New CMS system - 100,000 old urls - use robots.txt to block?
-
Hello.
My website has recently switched to a new CMS system.
Over the last 10 years or so, we've used 3 different CMS systems on our current domain. As expected, this has resulted in lots of urls.
Up until this most recent iteration, we were unable to 301 redirect or use any page-level indexation techniques like rel 'canonical'
Using SEOmoz's tools and GWMT, I've been able to locate and redirect all pertinent, page-rank bearing, "older" urls to their new counterparts..however, according to Google Webmaster tools 'Not Found' report, there are literally over 100,000 additional urls out there it's trying to find.
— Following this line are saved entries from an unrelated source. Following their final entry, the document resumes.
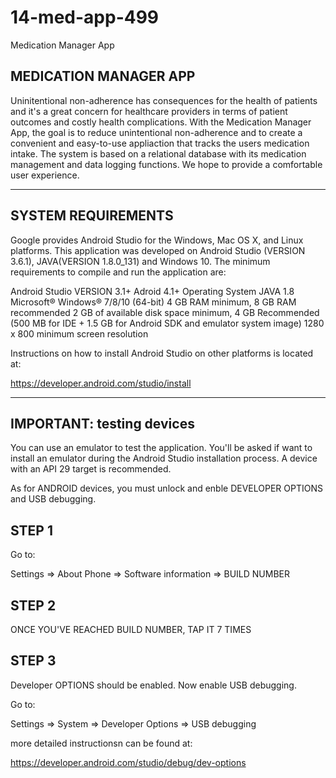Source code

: # 14-med-app-499
Medication Manager App

MEDICATION MANAGER APP
----------------------
Uninitentional non-adherence has consequences for the health of patients and
it's a great concern for healthcare providers in terms of patient outcomes and
costly health complications. With the Medication Manager App, the goal is to
reduce unintentional non-adherence and to create a convenient and easy-to-use
appliaction that tracks the users medication intake. The system is based on a
relational database with its medication management and data logging functions.
We hope to provide a comfortable user experience.

-----------------------
SYSTEM REQUIREMENTS 
-----------------------

Google provides Android Studio for the Windows, Mac OS X, and Linux platforms.
This application was developed on Android Studio (VERSION 3.6.1), JAVA(VERSION 1.8.0_131)
and Windows 10. The minimum requirements to compile and run the application are:

Android Studio VERSION 3.1+
Adroid 4.1+ Operating System
JAVA 1.8
Microsoft® Windows® 7/8/10 (64-bit)
4 GB RAM minimum, 8 GB RAM recommended
2 GB of available disk space minimum,
4 GB Recommended (500 MB for IDE + 1.5 GB for Android SDK and emulator system image)
1280 x 800 minimum screen resolution

Instructions on how to install Android Studio on other platforms is located at:

https://developer.android.com/studio/install

---------------------------
IMPORTANT: testing devices 
---------------------------
You can use an emulator to test the application. You'll be asked if want to install an
emulator during the Android Studio installation process. A device with an API 29 target
is recommended.

As for ANDROID devices, you must unlock and enble DEVELOPER OPTIONS and USB debugging.

STEP 1
-------
Go to:

Settings => About Phone => Software information => BUILD NUMBER

STEP 2
-------
ONCE YOU'VE REACHED BUILD NUMBER, TAP IT 7 TIMES

STEP 3
------
Developer OPTIONS should be enabled. Now enable USB debugging.

Go to:

Settings => System => Developer Options => USB debugging


more detailed instructionsn can be found at:

https://developer.android.com/studio/debug/dev-options
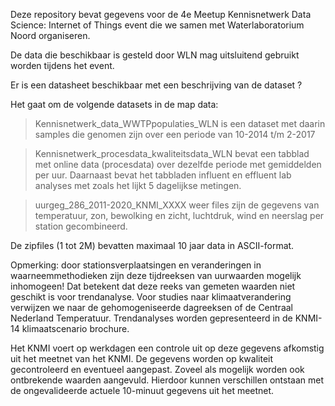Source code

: Deze repository bevat gegevens voor de 4e Meetup Kennisnetwerk Data Science: Internet of Things event die we samen met Waterlaboratorium Noord organiseren. 

De data die beschikbaar is gesteld door WLN mag uitsluitend gebruikt worden tijdens het event.


Er is een datasheet beschikbaar met een beschrijving van de dataset ?

Het gaat om de volgende datasets in de map data:

> Kennisnetwerk_data_WWTPpopulaties_WLN  is een dataset met daarin samples die genomen zijn over een periode van 10-2014 t/m 2-2017 

> Kennisnetwerk_procesdata_kwaliteitsdata_WLN bevat een tabblad met online data (procesdata) over dezelfde periode met gemiddelden per      uur. Daarnaast bevat het tabbladen influent en effluent lab analyses met zoals het lijkt 5 dagelijkse metingen. 

> uurgeg_286_2011-2020_KNMI_XXXX weer files zijn de gegevens van temperatuur, zon, bewolking en zicht, luchtdruk, wind en neerslag per station gecombineerd.

De zipfiles (1 tot 2M) bevatten maximaal 10 jaar data in ASCII-format.

Opmerking: door stationsverplaatsingen en veranderingen in waarneemmethodieken zijn deze tijdreeksen van uurwaarden mogelijk inhomogeen! Dat betekent dat deze reeks van gemeten waarden niet geschikt is voor trendanalyse. Voor studies naar klimaatverandering verwijzen we naar de gehomogeniseerde dagreeksen of de Centraal Nederland Temperatuur. Trendanalyses worden gepresenteerd in de KNMI-14 klimaatscenario brochure.

Het KNMI voert op werkdagen een controle uit op deze gegevens afkomstig uit het meetnet van het KNMI. De gegevens worden op kwaliteit gecontroleerd en eventueel aangepast. Zoveel als mogelijk worden ook ontbrekende waarden aangevuld. Hierdoor kunnen verschillen ontstaan met de ongevalideerde actuele 10-minuut gegevens uit het meetnet.

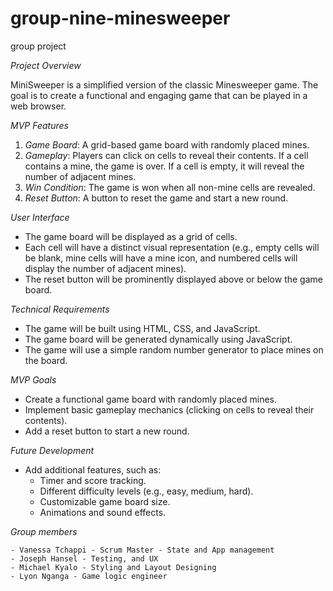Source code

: # group-nine-minesweeper
group project

*Project Overview*

MiniSweeper is a simplified version of the classic Minesweeper game. The goal is to create a functional and engaging game that can be played in a web browser.

*MVP Features*

1. *Game Board*: A grid-based game board with randomly placed mines.
2. *Gameplay*: Players can click on cells to reveal their contents. If a cell contains a mine, the game is over. If a cell is empty, it will reveal the number of adjacent mines.
3. *Win Condition*: The game is won when all non-mine cells are revealed.
4. *Reset Button*: A button to reset the game and start a new round.

*User Interface*

- The game board will be displayed as a grid of cells.
- Each cell will have a distinct visual representation (e.g., empty cells will be blank, mine cells will have a mine icon, and numbered cells will display the number of adjacent mines).
- The reset button will be prominently displayed above or below the game board.

*Technical Requirements*

- The game will be built using HTML, CSS, and JavaScript.
- The game board will be generated dynamically using JavaScript.
- The game will use a simple random number generator to place mines on the board.

*MVP Goals*

- Create a functional game board with randomly placed mines.
- Implement basic gameplay mechanics (clicking on cells to reveal their contents).
- Add a reset button to start a new round.

*Future Development*

- Add additional features, such as:
    - Timer and score tracking.
    - Different difficulty levels (e.g., easy, medium, hard).
    - Customizable game board size.
    - Animations and sound effects.
    
*Group members*

    - Vanessa Tchappi - Scrum Master - State and App management
    - Joseph Hansel - Testing, and UX
    - Michael Kyalo - Styling and Layout Designing
    - Lyon Nganga - Game logic engineer
    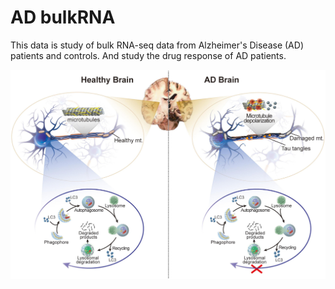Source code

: # AD bulkRNA

This data is study of bulk RNA-seq data from Alzheimer's Disease (AD) patients and controls. And study the drug response of AD patients.


![ Alzheimer's Disease (AD) ](./images/AD.jpg)

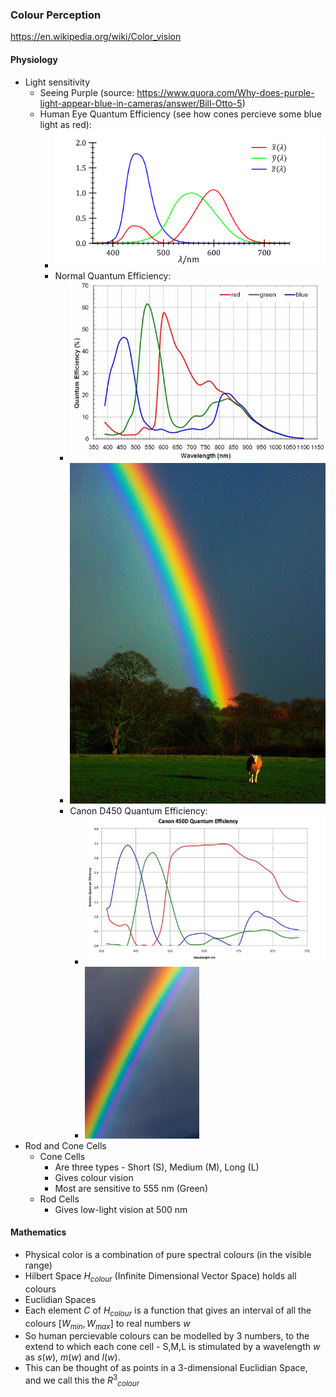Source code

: ### Colour Perception
https://en.wikipedia.org/wiki/Color_vision
#### Physiology
- Light sensitivity
	- Seeing Purple (source: https://www.quora.com/Why-does-purple-light-appear-blue-in-cameras/answer/Bill-Otto-5)
	- Human Eye Quantum Efficiency (see how cones percieve some blue light as red):
		- ![Human Eye Quantum Efficiency](../_images/Human%20Eye%20Quantum%20Efficiency.png)
	  - Normal Quantum Efficiency:
		  - ![Normal Sensor Quantum Efficiency](../_images/Normal%20Sensor%20Quantum%20Efficiency.png)
		  - ![Normal Sensor Photo](../_images/Normal%20Sensor%20Photo.png)
	    - Canon D450 Quantum Efficiency:
		    - ![Canon D450 Quantum Efficiency](../_images/Canon%20D450%20Quantum%20Efficiency.png)
		    - ![Canon D450 Photo](../_images/Canon%20D450%20Photo.png)
- Rod and Cone Cells
	- Cone Cells
		- Are three types - Short (S), Medium (M), Long (L)
		- Gives colour vision
		- Most are sensitive to 555 nm (Green)
	- Rod Cells
		- Gives low-light vision at 500 nm
#### Mathematics
- Physical color is a combination of pure spectral colours (in the visible range)
- Hilbert Space $H_{colour}$ (Infinite Dimensional Vector Space) holds all colours
- Euclidian Spaces
- Each element $C$ of $H_{colour}$ is a function that gives an interval of all the colours $[W_{min}, W_{max}]$ to real numbers $w$
- So human percievable colours can be modelled by 3 numbers, to the extend to which each cone cell - S,M,L is stimulated by a wavelength $w$ as $s(w)$, $m(w)$ and $l(w)$.
- This can be thought of as points in a 3-dimensional Euclidian Space, and we call this the ${R^3}_{colour}$ 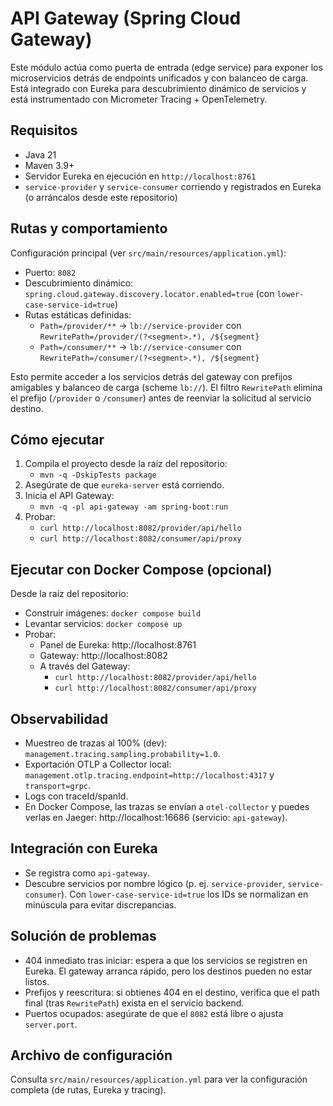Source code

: # API Gateway (Spring Cloud Gateway)

Este módulo actúa como puerta de entrada (edge service) para exponer los
microservicios detrás de endpoints unificados y con balanceo de carga. Está
integrado con Eureka para descubrimiento dinámico de servicios y está
instrumentado con Micrometer Tracing + OpenTelemetry.

## Requisitos

- Java 21
- Maven 3.9+
- Servidor Eureka en ejecución en `http://localhost:8761`
- `service-provider` y `service-consumer` corriendo y registrados en Eureka (o
  arráncalos desde este repositorio)

## Rutas y comportamiento

Configuración principal (ver `src/main/resources/application.yml`):

- Puerto: `8082`
- Descubrimiento dinámico: `spring.cloud.gateway.discovery.locator.enabled=true`
  (con `lower-case-service-id=true`)
- Rutas estáticas definidas:
  - `Path=/provider/**` → `lb://service-provider` con
    `RewritePath=/provider/(?<segment>.*), /${segment}`
  - `Path=/consumer/**` → `lb://service-consumer` con
    `RewritePath=/consumer/(?<segment>.*), /${segment}`

Esto permite acceder a los servicios detrás del gateway con prefijos amigables y
balanceo de carga (scheme `lb://`). El filtro `RewritePath` elimina el prefijo
(`/provider` o `/consumer`) antes de reenviar la solicitud al servicio destino.

## Cómo ejecutar

1. Compila el proyecto desde la raíz del repositorio:
   - `mvn -q -DskipTests package`
2. Asegúrate de que `eureka-server` está corriendo.
3. Inicia el API Gateway:
   - `mvn -q -pl api-gateway -am spring-boot:run`
4. Probar:
   - `curl http://localhost:8082/provider/api/hello`
   - `curl http://localhost:8082/consumer/api/proxy`

## Ejecutar con Docker Compose (opcional)

Desde la raíz del repositorio:

- Construir imágenes: `docker compose build`
- Levantar servicios: `docker compose up`
- Probar:
  - Panel de Eureka: http://localhost:8761
  - Gateway: http://localhost:8082
  - A través del Gateway:
    - `curl http://localhost:8082/provider/api/hello`
    - `curl http://localhost:8082/consumer/api/proxy`

## Observabilidad

- Muestreo de trazas al 100% (dev):
  `management.tracing.sampling.probability=1.0`.
- Exportación OTLP a Collector local:
  `management.otlp.tracing.endpoint=http://localhost:4317` y `transport=grpc`.
- Logs con traceId/spanId.
- En Docker Compose, las trazas se envían a `otel-collector` y puedes verlas en
  Jaeger: http://localhost:16686 (servicio: `api-gateway`).

## Integración con Eureka

- Se registra como `api-gateway`.
- Descubre servicios por nombre lógico (p. ej. `service-provider`,
  `service-consumer`). Con `lower-case-service-id=true` los IDs se normalizan en
  minúscula para evitar discrepancias.

## Solución de problemas

- 404 inmediato tras iniciar: espera a que los servicios se registren en Eureka.
  El gateway arranca rápido, pero los destinos pueden no estar listos.
- Prefijos y reescritura: si obtienes 404 en el destino, verifica que el path
  final (tras `RewritePath`) exista en el servicio backend.
- Puertos ocupados: asegúrate de que el `8082` está libre o ajusta `server.port`.

## Archivo de configuración

Consulta `src/main/resources/application.yml` para ver la configuración completa
(de rutas, Eureka y tracing).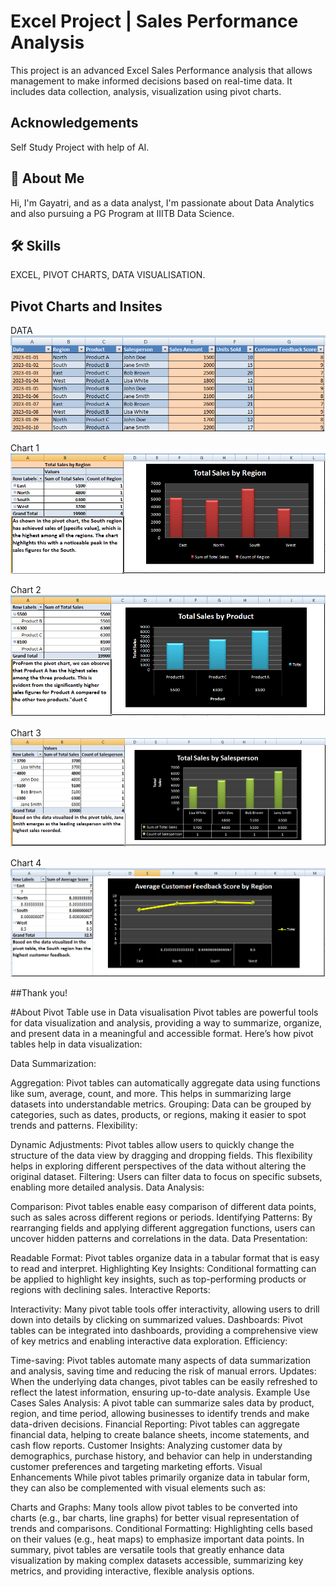 
# Excel Project | Sales Performance Analysis

This project is an advanced Excel Sales Performance analysis that allows management to make informed decisions based on real-time data. It includes data collection, analysis, visualization using pivot charts.

## Acknowledgements
Self Study Project with help of AI.


## 🚀 About Me
Hi, I'm Gayatri, and  as a data analyst, I'm  passionate about Data Analytics and also pursuing a PG Program at IIITB Data Science. 


## 🛠 Skills
EXCEL, PIVOT CHARTS, DATA VISUALISATION.


## Pivot Charts and Insites

DATA
![App Screenshot](https://github.com/GayatriBhinge/Sales_Performance_Analysis/blob/main/1.PNG)


Chart 1
![App Screenshot](https://github.com/GayatriBhinge/Sales_Performance_Analysis/blob/main/2.PNG)


Chart 2
![App Screenshot](https://github.com/GayatriBhinge/Sales_Performance_Analysis/blob/main/3.PNG)


Chart 3
![App Screenshot](https://github.com/GayatriBhinge/Sales_Performance_Analysis/blob/main/4.PNG)


Chart 4
![App Screenshot](https://github.com/GayatriBhinge/Sales_Performance_Analysis/blob/main/5.PNG)

##Thank you!



#About Pivot Table use in Data visualisation
Pivot tables are powerful tools for data visualization and analysis, providing a way to summarize, organize, and present data in a meaningful and accessible format. Here’s how pivot tables help in data visualization:

Data Summarization:

Aggregation: Pivot tables can automatically aggregate data using functions like sum, average, count, and more. This helps in summarizing large datasets into understandable metrics.
Grouping: Data can be grouped by categories, such as dates, products, or regions, making it easier to spot trends and patterns.
Flexibility:

Dynamic Adjustments: Pivot tables allow users to quickly change the structure of the data view by dragging and dropping fields. This flexibility helps in exploring different perspectives of the data without altering the original dataset.
Filtering: Users can filter data to focus on specific subsets, enabling more detailed analysis.
Data Analysis:

Comparison: Pivot tables enable easy comparison of different data points, such as sales across different regions or periods.
Identifying Patterns: By rearranging fields and applying different aggregation functions, users can uncover hidden patterns and correlations in the data.
Data Presentation:

Readable Format: Pivot tables organize data in a tabular format that is easy to read and interpret.
Highlighting Key Insights: Conditional formatting can be applied to highlight key insights, such as top-performing products or regions with declining sales.
Interactive Reports:

Interactivity: Many pivot table tools offer interactivity, allowing users to drill down into details by clicking on summarized values.
Dashboards: Pivot tables can be integrated into dashboards, providing a comprehensive view of key metrics and enabling interactive data exploration.
Efficiency:

Time-saving: Pivot tables automate many aspects of data summarization and analysis, saving time and reducing the risk of manual errors.
Updates: When the underlying data changes, pivot tables can be easily refreshed to reflect the latest information, ensuring up-to-date analysis.
Example Use Cases
Sales Analysis: A pivot table can summarize sales data by product, region, and time period, allowing businesses to identify trends and make data-driven decisions.
Financial Reporting: Pivot tables can aggregate financial data, helping to create balance sheets, income statements, and cash flow reports.
Customer Insights: Analyzing customer data by demographics, purchase history, and behavior can help in understanding customer preferences and targeting marketing efforts.
Visual Enhancements
While pivot tables primarily organize data in tabular form, they can also be complemented with visual elements such as:

Charts and Graphs: Many tools allow pivot tables to be converted into charts (e.g., bar charts, line graphs) for better visual representation of trends and comparisons.
Conditional Formatting: Highlighting cells based on their values (e.g., heat maps) to emphasize important data points.
In summary, pivot tables are versatile tools that greatly enhance data visualization by making complex datasets accessible, summarizing key metrics, and providing interactive, flexible analysis options.

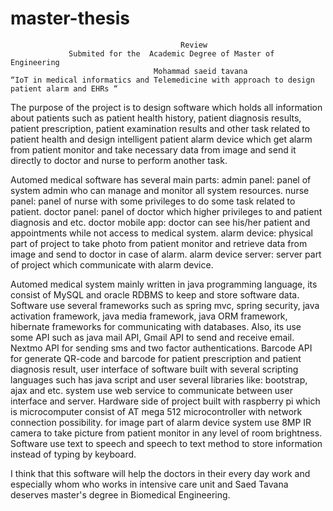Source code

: # master-thesis

                                          Review
                 Submited for the  Academic Degree of Master of Engineering
                                    Mohammad saeid tavana
    “IoT in medical informatics and Telemedicine with approach to design patient alarm and EHRs “

  
 
The purpose  of the  project is to design software which holds all information about patients 
such as patient health history, patient diagnosis results, patient prescription, patient examination results
and other task related to patient health and  design intelligent patient alarm device which get alarm from 
patient monitor and take necessary data from image and send it directly to doctor and nurse to perform another task. 

Automed medical software has several main parts: admin panel: panel of system admin who can manage and monitor
all system resources. nurse panel: panel of nurse with some privileges to do some task related to 
patient. doctor panel: panel of doctor which higher privileges to and patient diagnosis and etc. doctor 
mobile app: doctor can see his/her patient and appointments while not access to medical system. alarm device:
physical part of project to take photo from patient monitor and retrieve data from image and send to doctor in 
case of alarm. alarm device server: server part of project which communicate with alarm device.

Automed medical system mainly written in java programming language, its consist of 
MySQL and oracle RDBMS to keep and store software data. Software use several frameworks such as spring mvc,
spring security, java activation framework, java media framework, java ORM framework, hibernate frameworks for 
communicating with databases. Also, its use some API such as java mail API, Gmail API to send and receive 
email. Nextmo API for sending sms and two factor authentications. Barcode API for generate QR-code and barcode
for patient prescription and patient diagnosis result, user interface of software built with several scripting 
languages such has java script and user several libraries like: bootstrap, ajax and etc. system use web service 
to communicate between user interface and server. Hardware side of project built with raspberry pi which is microcomputer 
consist of AT mega 512 microcontroller with network connection possibility.  for image part of alarm device system 
use 8MP IR camera to take picture from patient monitor in any level of room brightness. Software use text to speech
and speech to text method to store information instead of typing by keyboard.

I think that this software will help the doctors in their every day work and especially whom who works in 
intensive care unit and Saed Tavana deserves master's degree in Biomedical Engineering.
My question is, is there an advantage to using robots.txt to stop search engines from looking for some of these older directories? Currently, we allow everything - only using page level robots tags to disallow where necessary.
Thanks!
-
Great stuff..thanks again for your advice..much appreciated!
-
It can be really tough to gauge the impact - it depends on how suddenly the 404s popped up, how many you're seeing (webmaster tools, for Google and Bing, is probably the best place to check) and how that number compares to your overall index. In most cases, it's a temporary problem and the engines will sort it out and de-index the 404'ed pages.
I'd just make sure that all of these 404s are intentional and none are valuable pages or occurring because of issues with the new CMS itself. It's easy to overlook something when you're talking about 100K pages, and it could be more than just a big chunk of 404s.
-
Thanks for the advice! The previous website did have a robots.txt file with a few wild cards declared. A lot of the urls I'm seeing are NOT indexed anymore and haven't been for many years.
So, I think the 'stop the bleeding' method will work, and I'll just have to proceed with investigating and applying 301s as necessary.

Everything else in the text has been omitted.